(Collected data)
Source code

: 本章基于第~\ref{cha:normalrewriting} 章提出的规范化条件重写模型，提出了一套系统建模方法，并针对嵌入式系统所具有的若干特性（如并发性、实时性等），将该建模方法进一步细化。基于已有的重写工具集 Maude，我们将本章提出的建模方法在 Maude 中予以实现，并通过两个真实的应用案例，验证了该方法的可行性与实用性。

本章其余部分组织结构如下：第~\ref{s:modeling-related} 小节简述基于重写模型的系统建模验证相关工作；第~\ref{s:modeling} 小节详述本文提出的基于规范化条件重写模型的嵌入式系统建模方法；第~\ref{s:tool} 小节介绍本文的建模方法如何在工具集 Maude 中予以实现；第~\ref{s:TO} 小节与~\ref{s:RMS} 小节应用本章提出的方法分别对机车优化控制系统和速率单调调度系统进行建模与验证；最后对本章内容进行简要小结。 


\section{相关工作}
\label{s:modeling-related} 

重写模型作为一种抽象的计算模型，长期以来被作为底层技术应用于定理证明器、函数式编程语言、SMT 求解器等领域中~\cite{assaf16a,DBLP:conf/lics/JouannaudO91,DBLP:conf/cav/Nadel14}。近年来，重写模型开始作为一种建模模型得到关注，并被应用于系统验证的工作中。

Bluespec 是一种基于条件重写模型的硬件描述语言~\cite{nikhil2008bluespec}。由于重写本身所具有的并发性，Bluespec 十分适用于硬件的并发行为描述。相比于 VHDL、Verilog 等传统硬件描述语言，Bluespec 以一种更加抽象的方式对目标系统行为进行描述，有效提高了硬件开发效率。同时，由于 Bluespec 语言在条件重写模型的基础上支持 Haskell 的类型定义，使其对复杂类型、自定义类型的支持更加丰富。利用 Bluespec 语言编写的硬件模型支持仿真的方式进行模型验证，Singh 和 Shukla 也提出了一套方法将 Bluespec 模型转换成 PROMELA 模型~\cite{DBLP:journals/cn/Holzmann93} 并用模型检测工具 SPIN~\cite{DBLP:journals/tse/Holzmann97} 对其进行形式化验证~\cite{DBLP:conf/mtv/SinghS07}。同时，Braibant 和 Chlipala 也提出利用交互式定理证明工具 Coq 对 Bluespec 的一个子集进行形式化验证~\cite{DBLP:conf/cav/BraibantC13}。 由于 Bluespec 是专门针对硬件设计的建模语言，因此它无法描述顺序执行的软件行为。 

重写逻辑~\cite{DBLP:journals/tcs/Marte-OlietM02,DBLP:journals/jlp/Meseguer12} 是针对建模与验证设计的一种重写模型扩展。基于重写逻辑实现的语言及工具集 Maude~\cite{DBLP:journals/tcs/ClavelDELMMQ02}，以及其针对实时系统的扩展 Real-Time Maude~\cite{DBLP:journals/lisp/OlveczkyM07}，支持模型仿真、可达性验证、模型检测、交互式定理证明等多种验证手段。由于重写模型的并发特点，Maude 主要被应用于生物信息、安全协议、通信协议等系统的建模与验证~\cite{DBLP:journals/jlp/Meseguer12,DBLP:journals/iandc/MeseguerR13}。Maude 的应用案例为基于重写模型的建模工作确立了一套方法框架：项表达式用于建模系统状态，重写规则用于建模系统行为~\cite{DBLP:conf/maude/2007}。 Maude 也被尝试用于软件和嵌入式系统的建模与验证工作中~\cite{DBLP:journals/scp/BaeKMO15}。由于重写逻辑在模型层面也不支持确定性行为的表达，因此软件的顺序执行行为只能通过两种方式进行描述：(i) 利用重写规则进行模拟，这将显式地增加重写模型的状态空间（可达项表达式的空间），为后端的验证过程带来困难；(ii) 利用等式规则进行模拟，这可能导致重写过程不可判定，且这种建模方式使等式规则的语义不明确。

• [PROBLEM DETAILS] All of the data above should be transcribed exactly.

• [EXERCISE RESULT]
Source code

: 本章基于第~\ref{cha:normalrewriting} 章提出的规范化条件重写模型，提出了一套系统建模方法，并针对嵌入式系统所具有的若干特性（如并发性、实时性等），将该建模方法进一步细化。基于已有的重写工具集 Maude，我们将本章提出的建模方法在 Maude 中予以实现，并通过两个真实的应用案例，验证了该方法的可行性与实用性。

本章其余部分组织结构如下：第~\ref{s:modeling-related} 小节简述基于重写模型的系统建模验证相关工作；第~\ref{s:modeling} 小节详述本文提出的基于规范化条件重写模型的嵌入式系统建模方法；第~\ref{s:tool} 小节介绍本文的建模方法如何在工具集 Maude 中予以实现；第~\ref{s:TO} 小节与~\ref{s:RMS} 小节应用本章提出的方法分别对机车优化控制系统和速率单调调度系统进行建模与验证；最后对本章内容进行简要小结。 


\section{相关工作}
\label{s:modeling-related} 

重写模型作为一种抽象的计算模型，长期以来被作为底层技术应用于定理证明器、函数式编程语言、SMT 求解器等领域中~\cite{assaf16a,DBLP:conf/lics/JouannaudO91,DBLP:conf/cav/Nadel14}。近年来，重写模型开始作为一种建模模型得到关注，并被应用于系统验证的工作中。

Bluespec 是一种基于条件重写模型的硬件描述语言~\cite{nikhil2008bluespec}。由于重写本身所具有的并发性，Bluespec 十分适用于硬件的并发行为描述。相比于 VHDL、Verilog 等传统硬件描述语言，Bluespec 以一种更加抽象的方式对目标系统行为进行描述，有效提高了硬件开发效率。同时，由于 Bluespec 语言在条件重写模型的基础上支持 Haskell 的类型定义，使其对复杂类型、自定义类型的支持更加丰富。利用 Bluespec 语言编写的硬件模型支持仿真的方式进行模型验证，Singh 和 Shukla 也提出了一套方法将 Bluespec 模型转换成 PROMELA 模型~\cite{DBLP:journals/cn/Holzmann93} 并用模型检测工具 SPIN~\cite{DBLP:journals/tse/Holzmann97} 对其进行形式化验证~\cite{DBLP:conf/mtv/SinghS07}。同时，Braibant 和 Chlipala 也提出利用交互式定理证明工具 Coq 对 Bluespec 的一个子集进行形式化验证~\cite{DBLP:conf/cav/BraibantC13}。 由于 Bluespec 是专门针对硬件设计的建模语言，因此它无法描述顺序执行的软件行为。 

重写逻辑~\cite{DBLP:journals/tcs/Marte-OlietM02,DBLP:journals/jlp/Meseguer12} 是针对建模与验证设计的一种重写模型扩展。基于重写逻辑实现的语言及工具集 Maude~\cite{DBLP:journals/tcs/ClavelDELMMQ02}，以及其针对实时系统的扩展 Real-Time Maude~\cite{DBLP:journals/lisp/OlveczkyM07}，支持模型仿真、可达性验证、模型检测、交互式定理证明等多种验证手段。由于重写模型的并发特点，Maude 主要被应用于生物信息、安全协议、通信协议等系统的建模与验证~\cite{DBLP:journals/jlp/Meseguer12,DBLP:journals/iandc/MeseguerR13}。Maude 的应用案例为基于重写模型的建模工作确立了一套方法框架：项表达式用于建模系统状态，重写规则用于建模系统行为~\cite{DBLP:conf/maude/2007}。 Maude 也被尝试用于软件和嵌入式系统的建模与验证工作中~\cite{DBLP:journals/scp/BaeKMO15}。由于重写逻辑在模型层面也不支持确定性行为的表达，因此软件的顺序执行行为只能通过两种方式进行描述：(i) 利用重写规则进行模拟，这将显式地增加重写模型的状态空间（可达项表达式的空间），为后端的验证过程带来困难；(ii) 利用等式规则进行模拟，这可能导致重写过程不可判定，且这种建模方式使等式规则的语义不明确。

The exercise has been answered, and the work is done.